Spain’s defenders on a mission

Spain’s meeting with Brazil on Saturday is a final come early for La Roja following their opening-day draw against Costa Rica in the FIFA Women’s World Cup Canada 2015™.

Leading the Brazilian challenge, as always, will be five-time FIFA Women’s World Player of the Year Marta, who also happens to be the leading scorer in the history of the Women’s World Cup.

Sitting down to discuss the challenge of negating the threat posed by the Brazilian and her fellow Canarinha stars with were three members of the Spanish back-line.

“We’ve been analysing the game and we have to pay close attention to the gaps they’ll try to create,” said versatile defender Marta Torrejon.

“We need to keep a really close eye on their midfield, which is very dynamic. I’m not going to tell you any more though,” she added, flashing a smile.

One Spain player with more information than most on the magical Marta is her former Tyreso team-mate and close friend Veronica Boquete.

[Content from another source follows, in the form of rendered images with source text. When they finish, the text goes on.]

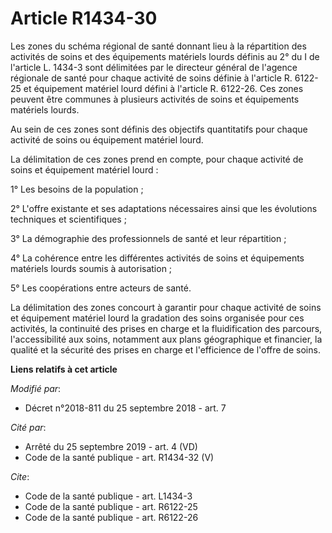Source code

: # Article R1434-30

Les zones du schéma régional de santé donnant lieu à la répartition des activités de soins et des équipements matériels
lourds définis au 2° du I de l'article L. 1434-3 sont délimitées par le directeur général de l'agence régionale de santé pour
chaque activité de soins définie à l'article R. 6122-25 et équipement matériel lourd défini à l'article R. 6122-26. Ces zones
peuvent être communes à plusieurs activités de soins et équipements matériels lourds.

Au sein de ces zones sont définis des objectifs quantitatifs pour chaque activité de soins ou équipement matériel lourd.

La délimitation de ces zones prend en compte, pour chaque activité de soins et équipement matériel lourd :

1° Les besoins de la population ;

2° L'offre existante et ses adaptations nécessaires ainsi que les évolutions techniques et scientifiques ;

3° La démographie des professionnels de santé et leur répartition ;

4° La cohérence entre les différentes activités de soins et équipements matériels lourds soumis à autorisation ;

5° Les coopérations entre acteurs de santé.

La délimitation des zones concourt à garantir pour chaque activité de soins et équipement matériel lourd la gradation des
soins organisée pour ces activités, la continuité des prises en charge et la fluidification des parcours, l'accessibilité aux
soins, notamment aux plans géographique et financier, la qualité et la sécurité des prises en charge et l'efficience de
l'offre de soins.

**Liens relatifs à cet article**

_Modifié par_:

  - Décret n°2018-811 du 25 septembre 2018 - art. 7

_Cité par_:

  - Arrêté du 25 septembre 2019 - art. 4 (VD)
  - Code de la santé publique - art. R1434-32 (V)

_Cite_:

  - Code de la santé publique - art. L1434-3
  - Code de la santé publique - art. R6122-25
  - Code de la santé publique - art. R6122-26
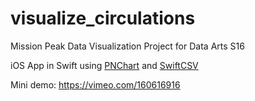 # visualize_circulations
Mission Peak Data Visualization Project for Data Arts S16

iOS App in Swift using [PNChart](https://github.com/kevinzhow/PNChart-Swift) and [SwiftCSV](https://github.com/naoty/SwiftCSV)

Mini demo: https://vimeo.com/160616916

As Torrejon revealed, the Spain players have already spoken about the threat she and Brazil’s other established stars pose: “We’ve mainly discussed the fact that we have to watch all their veteran players. They’ve got bags of experience and the skill to decide matches with the smallest of details.”

“Their experience gives them something extra but they’ve also got a tremendous amount of quality too. And not just Marta. They’re very strong in every department,” said centre-half Ruth Garcia, giving her view on Saturday’s opponents.

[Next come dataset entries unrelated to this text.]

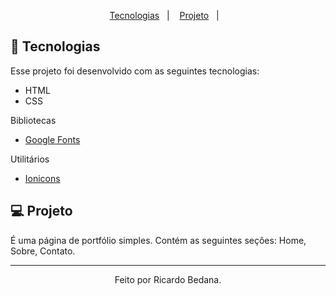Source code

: <p align="center">
  <a href="#-tecnologias">Tecnologias</a>&nbsp;&nbsp;&nbsp;|&nbsp;&nbsp;&nbsp;
  <a href="#-projeto">Projeto</a>&nbsp;&nbsp;&nbsp;|&nbsp;&nbsp;&nbsp;
  
</p>

## 🚀 Tecnologias

Esse projeto foi desenvolvido com as seguintes tecnologias:

- HTML
- CSS

Bibliotecas

- [Google Fonts](https://fonts.google.com/)


Utilitários


- [Ionicons](https://https://ionic.io/ionicons)

## 💻 Projeto

É uma página de portfólio simples. Contém as seguintes seções: Home, Sobre, Contato.


---

 <p align="center">Feito por Ricardo Bedana. </p>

“They’re physically strong and very well organised. They like to have the ball and they know what to do with it, and they express the same kind of joy through their play as the men’s team does.”

Making a sacrifice The Brazilians, coached by Vadao, enjoyed a lengthy training camp at the start of the year, a get-together that has helped them function better as a team, as Irene Paredes, another member of the Spain rearguard, acknowledged.

“You can tell. Things like that help you build up a better understanding with your team-mates. They make everything work better. We’ve managed to become a pretty well-drilled team but obviously it’s not the same.”

The Athletic Club Neskak player added: “Training four days a week is not the same as training every day. It’s not the same to devote your energies just to training as it is to have to go to class or work and then go and train. The physical and mental demands are different. It’s a burden.”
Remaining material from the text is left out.